What potential areas for competition are we left with?

1. Scale - removing any limits of data, users, transactions, etc. on the business
2. Lowest Cost - being viewed by your customers as the lowest cost option in the marketplace
3. Sustained Innovation - continuous pace of finding new ways to please customers and improve product market fit

I think the choice might be obvious by now, but let's look at each one of these individually

1. Scale

Scalability, while essential, is not an area in which you can gain a strategic competitive advantage. Scaling of online services is essentially a solved problem. With enough money and enough smart folks (yes, there is a definite art to it) you can scale just about anything. And if you can do it, your competitors can do it too. Cross this off the list.

2. Lowest Cost

Being the low cost provider can look seductively attractive from the perspective of winning an individual sales deal. But when you consider the broader ramifications, life as the low cost provider starts to look a lot more difficult.

First, there can only be one “lowest cost” provider. This automatically sets you up for a high-stakes, winner takes all scenario. Second, hanging your hat on being the lowest cost provider can quickly turn into a race to the bottom, especially in a digital market where the marginal cost of each unit of your product/services is very low. At the end of the day you can’t control how low your competitors will go and ultimately you can’t get lower than free. Lowest cost might be a valid part of your overall business strategy, but it’s limited in its ability to provide a lasting competitive differentiation. Cross this off the list

3. Sustained Innovation

That leaves you with sustained innovation. Unfortunately “sustained innovation” also sounds the most difficult, doesn't it? Consider the “innovation” part first -- do you really have what it takes to be better than your competitors at finding new ways to improve product market fit and delight your customers? Then factor in the “sustained” part -- do you really have what it takes to do that continuously?

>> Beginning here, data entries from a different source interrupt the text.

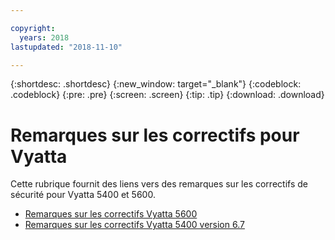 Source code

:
 ```yaml
---

copyright:
  years: 2018
lastupdated: "2018-11-10"

---
```


{:shortdesc: .shortdesc}
{:new_window: target="_blank"}
{:codeblock: .codeblock}
{:pre: .pre}
{:screen: .screen}
{:tip: .tip}
{:download: .download}


# Remarques sur les correctifs pour Vyatta

Cette rubrique fournit des liens vers des remarques sur les correctifs de sécurité pour Vyatta 5400 et 5600.

* [Remarques sur les correctifs Vyatta 5600](vyatta-5600-security-fixes.html)
* [Remarques sur les correctifs Vyatta 5400 version 6.7](Vyatta-5400-Security-Fixes.html)
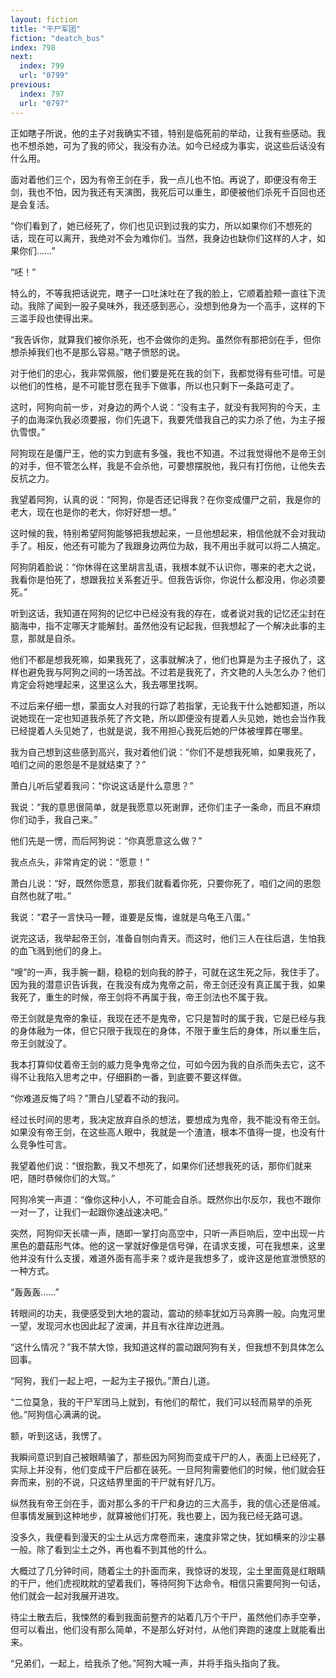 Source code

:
 ```yaml
---
layout: fiction
title: "干尸军团"
fiction: "deatch_bus"
index: 798
next:
  index: 799
  url: "0799"
previous:
  index: 797
  url: "0797"
---
```

正如瞎子所说，他的主子对我确实不错，特别是临死前的举动，让我有些感动。我也不想杀她，可为了我的师父，我没有办法。如今已经成为事实，说这些后话没有什么用。

面对着他们三个，因为有帝王剑在手，我一点儿也不怕。再说了，即便没有帝王剑，我也不怕，因为我还有天演图，我死后可以重生，即便被他们杀死千百回也还是会复活。

“你们看到了，她已经死了，你们也见识到过我的实力，所以如果你们不想死的话，现在可以离开，我绝对不会为难你们。当然，我身边也缺你们这样的人才，如果你们……”

“呸！”

特么的，不等我把话说完，瞎子一口吐沫吐在了我的脸上，它顺着脸颊一直往下流动。我除了闻到一股子臭味外，我还感到恶心，没想到他身为一个高手，这样的下三滥手段也使得出来。

“我告诉你，就算我们被你杀死，也不会做你的走狗。虽然你有那把剑在手，但你想杀掉我们也不是那么容易。”瞎子愤怒的说。

对于他们的忠心，我非常佩服，他们要是死在我的剑下，我都觉得有些可惜。可是以他们的性格，是不可能甘愿在我手下做事，所以也只剩下一条路可走了。

这时，阿狗向前一步，对身边的两个人说：“没有主子，就没有我阿狗的今天，主子的血海深仇我必须要报，你们先退下，我要凭借我自己的实力杀了他，为主子报仇雪恨。”

阿狗现在是僵尸王，他的实力到底有多强，我也不知道。不过我觉得他不是帝王剑的对手，但不管怎么样，我是不会杀他，可要想摆脱他，我只有打伤他，让他失去反抗之力。

我望着阿狗，认真的说：“阿狗，你是否还记得我？在你变成僵尸之前，我是你的老大，现在也是你的老大，你好好想一想。”

这时候的我，特别希望阿狗能够把我想起来，一旦他想起来，相信他就不会对我动手了。相反，他还有可能为了我跟身边两位为敌，我不用出手就可以将二人搞定。

阿狗阴着脸说：“你休得在这里胡言乱语，我根本就不认识你，哪来的老大之说，我看你是怕死了，想跟我拉关系套近乎。但我告诉你，你说什么都没用，你必须要死。”

听到这话，我知道在阿狗的记忆中已经没有我的存在，或者说对我的记忆还尘封在脑海中，指不定哪天才能解封。虽然他没有记起我，但我想起了一个解决此事的主意，那就是自杀。

他们不都是想我死嘛，如果我死了，这事就解决了，他们也算是为主子报仇了，这样也避免我与阿狗之间的一场苦战。不过若是我死了，齐文艳的人头怎么办？他们肯定会将她埋起来，这里这么大，我去哪里找啊。

不过后来仔细一想，蒙面女人对我的行踪了若指掌，无论我干什么她都知道，所以说她现在一定也知道我杀死了齐文艳，所以即便没有提着人头见她，她也会当作我已经提着人头见她了，也就是说，我不用担心我死后她的尸体被埋葬在哪里。

我为自己想到这些感到高兴，我对着他们说：“你们不是想我死嘛，如果我死了，咱们之间的恩怨是不是就结束了？”

萧白儿听后望着我问：“你说这话是什么意思？”

我说：“我的意思很简单，就是我愿意以死谢罪，还你们主子一条命，而且不麻烦你们动手，我自己来。”

他们先是一愣，而后阿狗说：“你真愿意这么做？”

我点点头，非常肯定的说：“愿意！”

萧白儿说：“好，既然你愿意，那我们就看着你死，只要你死了，咱们之间的恩怨自然也就了啦。”

我说：“君子一言快马一鞭，谁要是反悔，谁就是乌龟王八蛋。”

说完这话，我举起帝王剑，准备自刎向青天。而这时，他们三人在往后退，生怕我的血飞溅到他们的身上。

“嗖”的一声，我手腕一翻，稳稳的划向我的脖子，可就在这生死之际，我住手了。因为我的潜意识告诉我，在我没有成为鬼帝之前，帝王剑还没有真正属于我，如果我死了，重生的时候，帝王剑将不再属于我，帝王剑法也不属于我。

帝王剑就是鬼帝的象征，我现在还不是鬼帝，它只是暂时的属于我，它是已经与我的身体融为一体，但它只限于我现在的身体，不限于重生后的身体，所以重生后，帝王剑就没了。

我本打算仰仗着帝王剑的威力竞争鬼帝之位，可如今因为我的自杀而失去它，这不得不让我陷入思考之中，仔细斟酌一番，到底要不要这样做。

“你难道反悔了吗？”萧白儿望着不动的我问。

经过长时间的思考，我决定放弃自杀的想法，要想成为鬼帝，我不能没有帝王剑。如果没有帝王剑，在这些高人眼中，我就是一个渣渣，根本不值得一提，也没有什么竞争性可言。

我望着他们说：“很抱歉，我又不想死了，如果你们还想我死的话，那你们就来吧，随时恭候你们的大驾。”

阿狗冷笑一声道：“像你这种小人，不可能会自杀。既然你出尔反尔，我也不跟你一对一了，让我们一起跟你速战速决吧。”

突然，阿狗仰天长啸一声，随即一掌打向高空中，只听一声巨响后，空中出现一片黑色的蘑菇形气体。他的这一掌就好像是信号弹，在请求支援，可在我想来，这里他并没有什么支援，难道外面有高手来？或许是我想多了，或许这是他宣泄愤怒的一种方式。

“轰轰轰……”

转眼间的功夫，我便感受到大地的震动，震动的频率犹如万马奔腾一般。向鬼河里一望，发现河水也因此起了波澜，并且有水往岸边迸溅。

“这什么情况？”我不禁大惊，我知道这样的震动跟阿狗有关，但我想不到具体怎么回事。

“阿狗，我们一起上吧，一起为主子报仇。”萧白儿道。

“二位莫急，我的干尸军团马上就到，有他们的帮忙，我们可以轻而易举的杀死他。”阿狗信心满满的说。

额，听到这话，我愣了。

我瞬间意识到自己被眼睛骗了，那些因为阿狗而变成干尸的人，表面上已经死了，实际上并没有，他们变成干尸后都在装死。一旦阿狗需要他们的时候，他们就会狂奔而来，别的不说，只这结界里面的干尸就有好几万。

纵然我有帝王剑在手，面对那么多的干尸和身边的三大高手，我的信心还是倍减。但事情发展到这种地步，就算被他们打死，我也要上，因为我已经无路可退。

没多久，我便看到漫天的尘土从远方席卷而来，速度非常之快，犹如横来的沙尘暴一般。除了看到尘土之外，再也看不到其他的什么。

大概过了几分钟时间，随着尘土的扑面而来，我惊讶的发现，尘土里面竟是红眼睛的干尸，他们虎视眈眈的望着我们，等待阿狗下达命令。相信只需要阿狗一句话，他们就会一起对我展开进攻。

待尘土散去后，我悚然的看到我面前整齐的站着几万个干尸，虽然他们赤手空拳，但可以看出，他们没有那么简单，不是那么好对付，从他们奔跑的速度上就能看出来。

“兄弟们，一起上，给我杀了他。”阿狗大喊一声，并将手指头指向了我。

But difficult or not, it’s what you are left with. So let’s start breaking it down and figuring out how to turn it into a core competency.

 

What is innovation?

“Innovation is the specific instrument of entrepreneurship. The act that endows resources with a new capacity to create wealth.”
                                        - Peter Drucker

There are lots of competing ideas on what exactly innovation is or isn’t. Some say the successful application of any new idea counts. Some say it has to be disruptive. Some conflate invention and innovation while others draw a clear distinction between the idea (invention) and innovation (the application).

But not matter which flavor of definition you subscribe to, there is a basic unit of activity supporting innovation. In the context of an online business, that basic unit of innovation activity is taking a business idea and transforming it into a feature that is providing the business feedback in a customer facing environment.

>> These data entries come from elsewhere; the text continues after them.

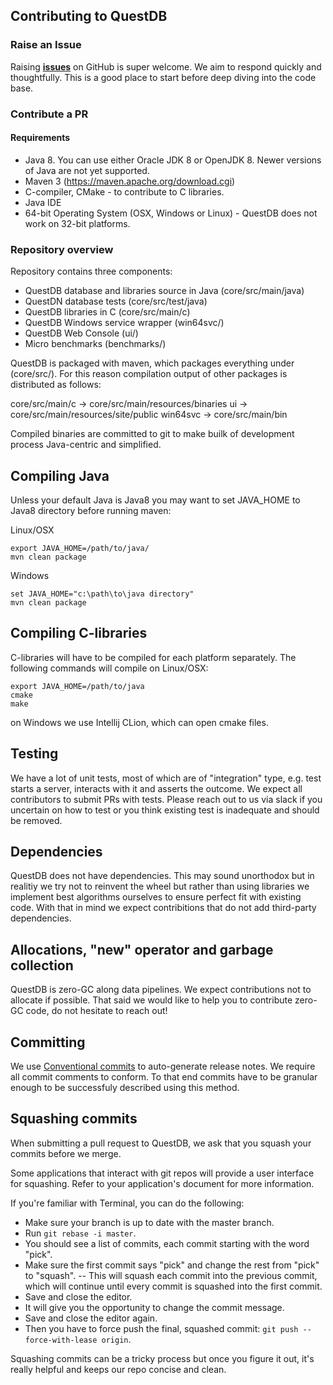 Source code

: ## Contributing to QuestDB

### Raise an Issue

Raising **[issues](https://github.com/questdb/questdb/issues)** on GitHub is super welcome. We aim to respond quickly and thoughtfully. This is a good place to start before deep diving into the code base.

### Contribute a PR

#### Requirements

- Java 8. You can use either Oracle JDK 8 or OpenJDK 8. Newer versions of Java are not yet supported.
- Maven 3 (https://maven.apache.org/download.cgi)
- C-compiler, CMake - to contribute to C libraries.
- Java IDE
- 64-bit Operating System (OSX, Windows or Linux) - QuestDB does not work on 32-bit platforms.

### Repository overview

Repository contains three components:
- QuestDB database and libraries source in Java (core/src/main/java)
- QuestDN database tests (core/src/test/java)
- QuestDB libraries in C (core/src/main/c)
- QuestDB Windows service wrapper (win64svc/)
- QuestDB Web Console (ui/)
- Micro benchmarks (benchmarks/)

QuestDB is packaged with maven, which packages everything under (core/src/). For this reason compilation output of
other packages is distributed as follows:

core/src/main/c -> core/src/main/resources/binaries
ui -> core/src/main/resources/site/public
win64svc -> core/src/main/bin

Compiled binaries are committed to git to make builk of development process Java-centric and simplified.

## Compiling Java

Unless your default Java is Java8 you may want to set JAVA_HOME to Java8 directory before running maven:

Linux/OSX
```text
export JAVA_HOME=/path/to/java/
mvn clean package
```

Windows
```text
set JAVA_HOME="c:\path\to\java directory"
mvn clean package
```

## Compiling C-libraries

C-libraries will have to be compiled for each platform separately. The following commands will compile on Linux/OSX:

```text
export JAVA_HOME=/path/to/java
cmake
make
```

on Windows we use Intellij CLion, which can open cmake files.

## Testing

We have a lot of unit tests, most of which are of "integration" type, e.g. test starts a server, interacts with it and asserts the outcome. We expect all contributors to submit PRs with tests. Please reach out to us via slack if you uncertain on how to test or you think existing test is inadequate and should be removed.

## Dependencies

QuestDB does not have dependencies. This may sound unorthodox but in realitiy we try not to reinvent the wheel but rather than using libraries we
implement best algorithms ourselves to ensure perfect fit with existing code. With that in mind we expect contribitions that do not add third-party dependencies.

## Allocations, "new" operator and garbage collection

QuestDB is zero-GC along data pipelines. We expect contributions not to allocate if possible. That said we would like to help you to
contribute zero-GC code, do not hesitate to reach out!

## Committing

We use [Conventional commits](https://www.conventionalcommits.org/en/v1.0.0/) to auto-generate release notes. We require all commit comments to conform. To that end commits have to be granular enough to be successfuly described using this method.

## Squashing commits

When submitting a pull request to QuestDB, we ask that you squash your commits before we merge.

Some applications that interact with git repos will provide a user interface for squashing. Refer to your application's document for more information.

If you're familiar with Terminal, you can do the following:

* Make sure your branch is up to date with the master branch.
* Run `git rebase -i master`.
* You should see a list of commits, each commit starting with the word "pick".
* Make sure the first commit says "pick" and change the rest from "pick" to "squash".
-- This will squash each commit into the previous commit, which will continue until every commit is squashed into the first commit.
* Save and close the editor.
* It will give you the opportunity to change the commit message. 
* Save and close the editor again.
* Then you have to force push the final, squashed commit: `git push --force-with-lease origin`.

Squashing commits can be a tricky process but once you figure it out, it's really helpful and keeps our repo concise and clean.
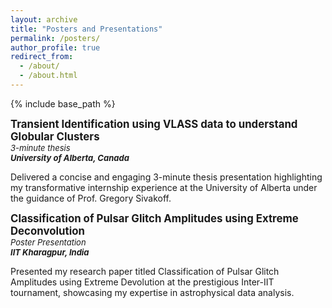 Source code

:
 ```yaml
---
layout: archive
title: "Posters and Presentations"
permalink: /posters/
author_profile: true
redirect_from: 
  - /about/
  - /about.html
---
```



{% include base_path %}

<big>**Transient Identification using VLASS data to understand Globular Clusters**</big>  
*<font size="2">3-minute thesis</font>*  
***<font size="2">University of Alberta, Canada</font>***  

Delivered a concise and engaging 3-minute thesis presentation highlighting my transformative internship experience at the
University of Alberta under the guidance of Prof. Gregory Sivakoff.

<big>**Classification of Pulsar Glitch Amplitudes using Extreme Deconvolution**</big>  
*<font size="2">Poster Presentation</font>*  
***<font size ="2">IIT Kharagpur, India</font>***  

Presented my research paper titled Classification of Pulsar Glitch Amplitudes using Extreme Devolution at the prestigious
Inter-IIT tournament, showcasing my expertise in astrophysical data analysis.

Competition based on innovation all comes down to this unit, or lifecycle. If you can get to a successful result quicker and more reliably than your competitors, a competitive advantage has been achieved.

 

Innovation is really a numbers game

Of course, everyone wants to believe that the result they will see each time they go through the innovation cycle is unqualified success. But in reality, the outcome is rarely so rosy. We envisage adoring praise from customers and piles of cash, but that rarely materializes.

How bad is it really? The Doblin Group did a global study and found out that only 4% of all innovation efforts meet or exceed targets for return on investment. Booz Allen found “no significant statistical relationships between R&D spending and the primary measures of financial or corporate success”. Even from within “innovation factories” like venture capital portfolios you hear numbers like 80% of companies either exit with minimal returns for investors or fail outright.

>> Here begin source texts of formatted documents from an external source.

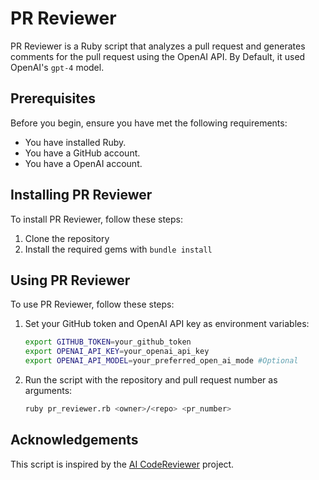 # PR Reviewer

PR Reviewer is a Ruby script that analyzes a pull request and generates comments for the pull request using the OpenAI API. By Default, it used OpenAI's `gpt-4` model.

## Prerequisites

Before you begin, ensure you have met the following requirements:

* You have installed Ruby.
* You have a GitHub account.
* You have a OpenAI account.

## Installing PR Reviewer

To install PR Reviewer, follow these steps:

1. Clone the repository
2. Install the required gems with `bundle install`

## Using PR Reviewer

To use PR Reviewer, follow these steps:

1. Set your GitHub token and OpenAI API key as environment variables:

    ```bash
    export GITHUB_TOKEN=your_github_token
    export OPENAI_API_KEY=your_openai_api_key
    export OPENAI_API_MODEL=your_preferred_open_ai_mode #Optional
    ```

2. Run the script with the repository and pull request number as arguments:

    ```bash
    ruby pr_reviewer.rb <owner>/<repo> <pr_number>
    ```

## Acknowledgements

This script is inspired by the [AI CodeReviewer](https://github.com/freeedcom/ai-codereviewer) project.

So despite our hardwired bias to think otherwise, the vast majority of things we try are just not going to work. From a macro perspective, innovation is a numbers game and the numbers are stacked heavily against us.

To gain an advantage you need to change the numbers in your favor

It’s easy to be mesmerized by the hero’s myth of innovation. This is where the hero musters up everything they can for that one spectacular shot at success. When looking to recreate this story, that one spectacular shot always appears to be a sure thing when it's in mind of a wannabe hero. In reality, that one spectacular shot is really a high stakes gamble that rarely pays out.

Conventional wisdom on how to succeed at innovation is usually along the lines of “think harder and better”. Hire smarter people. Hold more meetings. Get more input. Hold your ideas close to the vest and keep tinkering with it for as long as you can while building up for a big reveal to the marketplace.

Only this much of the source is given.